Segment Open

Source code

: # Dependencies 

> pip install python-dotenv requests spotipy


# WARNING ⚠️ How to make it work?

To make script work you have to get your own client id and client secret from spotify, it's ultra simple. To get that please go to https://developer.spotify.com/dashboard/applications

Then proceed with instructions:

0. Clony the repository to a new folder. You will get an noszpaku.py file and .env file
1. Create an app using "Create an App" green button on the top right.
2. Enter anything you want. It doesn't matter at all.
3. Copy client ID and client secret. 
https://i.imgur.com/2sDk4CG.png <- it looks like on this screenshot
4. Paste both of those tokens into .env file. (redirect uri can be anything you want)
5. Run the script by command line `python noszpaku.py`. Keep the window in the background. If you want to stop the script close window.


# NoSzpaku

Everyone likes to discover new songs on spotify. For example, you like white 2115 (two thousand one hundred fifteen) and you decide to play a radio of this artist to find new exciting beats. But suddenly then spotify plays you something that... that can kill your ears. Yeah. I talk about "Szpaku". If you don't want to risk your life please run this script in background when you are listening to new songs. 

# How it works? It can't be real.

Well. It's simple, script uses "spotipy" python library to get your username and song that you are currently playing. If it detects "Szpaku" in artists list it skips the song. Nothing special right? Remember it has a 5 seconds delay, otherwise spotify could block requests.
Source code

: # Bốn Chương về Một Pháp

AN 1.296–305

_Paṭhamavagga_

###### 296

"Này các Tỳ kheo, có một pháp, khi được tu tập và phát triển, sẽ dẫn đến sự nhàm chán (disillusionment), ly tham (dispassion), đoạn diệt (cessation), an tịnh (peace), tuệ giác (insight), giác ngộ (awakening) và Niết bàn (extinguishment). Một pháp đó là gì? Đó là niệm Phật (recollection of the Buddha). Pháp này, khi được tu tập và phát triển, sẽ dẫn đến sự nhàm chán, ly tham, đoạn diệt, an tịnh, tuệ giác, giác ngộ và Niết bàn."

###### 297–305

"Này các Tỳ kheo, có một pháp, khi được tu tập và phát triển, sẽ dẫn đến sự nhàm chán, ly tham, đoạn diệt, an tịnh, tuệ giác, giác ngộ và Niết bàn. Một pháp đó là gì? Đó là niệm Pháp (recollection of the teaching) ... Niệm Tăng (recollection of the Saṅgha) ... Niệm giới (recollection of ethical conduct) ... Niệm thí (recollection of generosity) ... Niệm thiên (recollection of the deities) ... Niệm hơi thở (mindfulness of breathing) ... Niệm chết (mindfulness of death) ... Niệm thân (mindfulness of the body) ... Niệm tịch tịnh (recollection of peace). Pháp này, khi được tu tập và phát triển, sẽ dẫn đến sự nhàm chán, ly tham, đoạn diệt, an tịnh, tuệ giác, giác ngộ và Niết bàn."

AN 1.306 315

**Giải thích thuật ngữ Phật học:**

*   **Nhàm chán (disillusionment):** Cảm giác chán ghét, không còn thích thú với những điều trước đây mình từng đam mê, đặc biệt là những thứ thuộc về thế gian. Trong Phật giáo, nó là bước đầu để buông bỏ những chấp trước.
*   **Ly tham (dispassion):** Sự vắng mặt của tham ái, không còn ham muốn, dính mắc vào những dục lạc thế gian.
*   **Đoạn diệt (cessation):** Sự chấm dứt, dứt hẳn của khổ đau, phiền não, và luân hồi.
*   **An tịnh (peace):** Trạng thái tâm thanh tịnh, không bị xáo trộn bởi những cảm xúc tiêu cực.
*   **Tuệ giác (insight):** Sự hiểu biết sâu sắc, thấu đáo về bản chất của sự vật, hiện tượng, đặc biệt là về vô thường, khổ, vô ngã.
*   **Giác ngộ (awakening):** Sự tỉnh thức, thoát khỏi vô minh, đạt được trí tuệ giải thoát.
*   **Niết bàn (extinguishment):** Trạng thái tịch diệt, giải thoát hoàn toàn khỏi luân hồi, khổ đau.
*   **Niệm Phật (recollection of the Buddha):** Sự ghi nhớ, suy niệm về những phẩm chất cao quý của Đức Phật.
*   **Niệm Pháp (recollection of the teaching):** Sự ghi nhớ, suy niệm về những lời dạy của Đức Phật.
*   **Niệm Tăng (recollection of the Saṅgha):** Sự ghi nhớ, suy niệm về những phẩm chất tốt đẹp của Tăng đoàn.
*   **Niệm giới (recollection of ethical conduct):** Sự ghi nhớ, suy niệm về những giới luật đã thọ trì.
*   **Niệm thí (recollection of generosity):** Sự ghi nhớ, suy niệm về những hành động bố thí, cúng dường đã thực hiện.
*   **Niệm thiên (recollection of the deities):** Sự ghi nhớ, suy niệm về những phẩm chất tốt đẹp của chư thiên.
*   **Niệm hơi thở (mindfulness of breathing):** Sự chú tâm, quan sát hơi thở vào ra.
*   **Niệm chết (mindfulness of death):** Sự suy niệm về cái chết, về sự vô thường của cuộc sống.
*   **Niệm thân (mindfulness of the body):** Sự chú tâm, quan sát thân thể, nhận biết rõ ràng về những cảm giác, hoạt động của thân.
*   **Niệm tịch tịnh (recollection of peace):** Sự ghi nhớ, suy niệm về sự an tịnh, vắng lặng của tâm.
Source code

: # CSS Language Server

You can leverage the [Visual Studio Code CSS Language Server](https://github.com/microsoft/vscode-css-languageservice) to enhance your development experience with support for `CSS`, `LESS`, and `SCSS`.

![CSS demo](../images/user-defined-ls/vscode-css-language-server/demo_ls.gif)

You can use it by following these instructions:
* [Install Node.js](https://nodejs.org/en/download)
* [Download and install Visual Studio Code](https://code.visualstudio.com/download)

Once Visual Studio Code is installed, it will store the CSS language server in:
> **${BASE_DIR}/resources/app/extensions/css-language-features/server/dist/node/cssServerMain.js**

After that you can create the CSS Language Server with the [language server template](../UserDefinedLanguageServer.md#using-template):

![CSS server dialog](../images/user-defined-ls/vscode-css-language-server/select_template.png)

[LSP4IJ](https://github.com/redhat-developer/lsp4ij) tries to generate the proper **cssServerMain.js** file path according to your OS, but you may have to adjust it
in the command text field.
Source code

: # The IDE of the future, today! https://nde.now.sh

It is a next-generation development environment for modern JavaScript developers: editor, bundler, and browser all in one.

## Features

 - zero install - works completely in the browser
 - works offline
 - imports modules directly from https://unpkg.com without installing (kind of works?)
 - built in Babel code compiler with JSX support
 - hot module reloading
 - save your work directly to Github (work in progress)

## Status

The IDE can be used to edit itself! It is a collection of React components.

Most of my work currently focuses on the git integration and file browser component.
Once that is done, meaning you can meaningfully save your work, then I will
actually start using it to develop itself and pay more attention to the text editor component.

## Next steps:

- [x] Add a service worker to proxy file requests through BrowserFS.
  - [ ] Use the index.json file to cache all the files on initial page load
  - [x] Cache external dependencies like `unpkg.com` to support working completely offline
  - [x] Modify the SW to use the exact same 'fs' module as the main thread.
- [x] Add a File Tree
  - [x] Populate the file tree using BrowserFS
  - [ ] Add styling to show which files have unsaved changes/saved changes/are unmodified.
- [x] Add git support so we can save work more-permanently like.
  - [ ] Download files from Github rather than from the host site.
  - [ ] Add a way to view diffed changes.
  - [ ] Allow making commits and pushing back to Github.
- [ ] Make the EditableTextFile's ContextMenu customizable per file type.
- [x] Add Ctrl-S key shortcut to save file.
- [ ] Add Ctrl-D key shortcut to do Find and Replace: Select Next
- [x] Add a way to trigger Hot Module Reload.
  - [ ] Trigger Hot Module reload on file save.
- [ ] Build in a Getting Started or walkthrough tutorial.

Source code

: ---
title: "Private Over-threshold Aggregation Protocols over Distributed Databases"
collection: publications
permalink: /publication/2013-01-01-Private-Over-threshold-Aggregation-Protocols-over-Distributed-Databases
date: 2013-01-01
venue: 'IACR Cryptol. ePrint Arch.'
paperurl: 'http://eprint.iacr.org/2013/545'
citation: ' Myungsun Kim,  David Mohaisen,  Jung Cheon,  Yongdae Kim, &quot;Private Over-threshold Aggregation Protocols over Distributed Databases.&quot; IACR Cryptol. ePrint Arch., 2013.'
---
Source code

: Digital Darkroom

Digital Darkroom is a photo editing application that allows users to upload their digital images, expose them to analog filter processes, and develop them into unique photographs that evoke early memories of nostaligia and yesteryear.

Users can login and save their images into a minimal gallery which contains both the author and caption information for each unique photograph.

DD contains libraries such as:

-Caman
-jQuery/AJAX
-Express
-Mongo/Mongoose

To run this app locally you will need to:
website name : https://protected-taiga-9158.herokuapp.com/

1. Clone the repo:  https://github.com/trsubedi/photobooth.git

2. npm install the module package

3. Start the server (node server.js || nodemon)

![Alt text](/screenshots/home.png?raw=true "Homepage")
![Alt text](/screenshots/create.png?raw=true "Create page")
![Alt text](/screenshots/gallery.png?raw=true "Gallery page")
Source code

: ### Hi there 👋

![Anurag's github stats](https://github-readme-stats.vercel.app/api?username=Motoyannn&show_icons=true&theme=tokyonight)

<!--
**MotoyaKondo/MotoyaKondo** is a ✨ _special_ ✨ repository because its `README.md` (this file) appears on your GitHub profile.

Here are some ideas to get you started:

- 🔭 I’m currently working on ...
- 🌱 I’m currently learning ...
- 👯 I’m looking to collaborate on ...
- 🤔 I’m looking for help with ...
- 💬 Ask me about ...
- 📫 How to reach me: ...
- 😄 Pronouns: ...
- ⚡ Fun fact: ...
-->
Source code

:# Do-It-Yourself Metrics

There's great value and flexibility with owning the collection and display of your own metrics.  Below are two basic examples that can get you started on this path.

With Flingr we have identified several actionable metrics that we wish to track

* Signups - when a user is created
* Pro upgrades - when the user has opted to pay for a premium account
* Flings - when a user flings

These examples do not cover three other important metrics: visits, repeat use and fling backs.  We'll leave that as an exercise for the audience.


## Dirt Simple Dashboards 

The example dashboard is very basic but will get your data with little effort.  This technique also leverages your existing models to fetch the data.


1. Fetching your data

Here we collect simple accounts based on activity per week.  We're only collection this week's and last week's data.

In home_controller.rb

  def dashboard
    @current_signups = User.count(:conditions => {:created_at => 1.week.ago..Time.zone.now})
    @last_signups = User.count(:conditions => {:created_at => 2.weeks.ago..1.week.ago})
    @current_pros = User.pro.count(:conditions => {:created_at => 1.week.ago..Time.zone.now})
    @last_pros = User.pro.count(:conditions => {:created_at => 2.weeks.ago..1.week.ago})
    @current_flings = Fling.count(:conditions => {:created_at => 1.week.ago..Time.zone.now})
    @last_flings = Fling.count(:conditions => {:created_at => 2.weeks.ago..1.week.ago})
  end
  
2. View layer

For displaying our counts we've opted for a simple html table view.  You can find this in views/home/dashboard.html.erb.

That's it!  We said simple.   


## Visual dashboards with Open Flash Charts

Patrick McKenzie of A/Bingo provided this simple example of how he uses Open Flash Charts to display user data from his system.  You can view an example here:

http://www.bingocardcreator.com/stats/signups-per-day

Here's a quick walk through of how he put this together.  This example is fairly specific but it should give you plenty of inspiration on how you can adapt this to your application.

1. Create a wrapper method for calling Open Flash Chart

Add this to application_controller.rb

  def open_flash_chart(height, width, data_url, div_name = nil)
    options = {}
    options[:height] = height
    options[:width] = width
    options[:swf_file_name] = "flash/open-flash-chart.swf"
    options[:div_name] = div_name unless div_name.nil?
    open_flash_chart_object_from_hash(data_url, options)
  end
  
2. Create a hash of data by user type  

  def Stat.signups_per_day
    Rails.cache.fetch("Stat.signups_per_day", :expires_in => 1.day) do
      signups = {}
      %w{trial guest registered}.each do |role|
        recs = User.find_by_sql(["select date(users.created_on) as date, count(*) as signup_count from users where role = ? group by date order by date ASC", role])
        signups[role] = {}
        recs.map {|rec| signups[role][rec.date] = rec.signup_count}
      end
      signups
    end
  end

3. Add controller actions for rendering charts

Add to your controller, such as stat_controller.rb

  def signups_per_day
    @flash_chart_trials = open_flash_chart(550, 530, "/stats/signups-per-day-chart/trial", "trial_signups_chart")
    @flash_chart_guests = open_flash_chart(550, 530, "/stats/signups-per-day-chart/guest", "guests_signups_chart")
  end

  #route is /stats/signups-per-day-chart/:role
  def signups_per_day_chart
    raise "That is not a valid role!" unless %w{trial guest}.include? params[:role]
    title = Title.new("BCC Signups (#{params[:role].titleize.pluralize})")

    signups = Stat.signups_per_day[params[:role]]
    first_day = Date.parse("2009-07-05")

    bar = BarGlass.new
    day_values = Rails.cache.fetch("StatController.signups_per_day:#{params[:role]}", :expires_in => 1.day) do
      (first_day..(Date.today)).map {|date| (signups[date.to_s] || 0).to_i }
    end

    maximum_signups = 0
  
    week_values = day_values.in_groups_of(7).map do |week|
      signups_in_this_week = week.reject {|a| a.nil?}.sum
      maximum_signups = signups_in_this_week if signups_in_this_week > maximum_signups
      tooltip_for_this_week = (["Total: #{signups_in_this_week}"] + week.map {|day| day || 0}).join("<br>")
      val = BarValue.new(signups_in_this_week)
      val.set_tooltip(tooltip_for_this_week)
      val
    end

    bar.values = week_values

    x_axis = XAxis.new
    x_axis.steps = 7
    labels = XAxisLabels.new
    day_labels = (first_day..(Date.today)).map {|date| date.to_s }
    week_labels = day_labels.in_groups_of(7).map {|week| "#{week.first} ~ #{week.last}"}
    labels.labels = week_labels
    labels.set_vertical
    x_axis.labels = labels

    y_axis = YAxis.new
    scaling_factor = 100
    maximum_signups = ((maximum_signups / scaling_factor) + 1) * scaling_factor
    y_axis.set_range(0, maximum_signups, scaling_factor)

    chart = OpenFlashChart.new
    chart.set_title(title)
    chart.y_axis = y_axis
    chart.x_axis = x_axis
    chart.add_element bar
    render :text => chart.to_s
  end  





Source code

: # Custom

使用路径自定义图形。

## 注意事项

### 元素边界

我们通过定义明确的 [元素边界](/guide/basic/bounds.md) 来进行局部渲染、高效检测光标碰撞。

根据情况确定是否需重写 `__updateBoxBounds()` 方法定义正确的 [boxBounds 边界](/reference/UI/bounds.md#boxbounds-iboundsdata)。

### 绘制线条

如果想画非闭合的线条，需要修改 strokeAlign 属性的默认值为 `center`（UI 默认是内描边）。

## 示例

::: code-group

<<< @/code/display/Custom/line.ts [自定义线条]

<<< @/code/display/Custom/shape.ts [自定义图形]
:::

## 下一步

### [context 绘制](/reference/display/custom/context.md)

Segment Closed

A single number is the whole answer: please count how many lines of the records above include the string "zone".

• **Answer box**:
3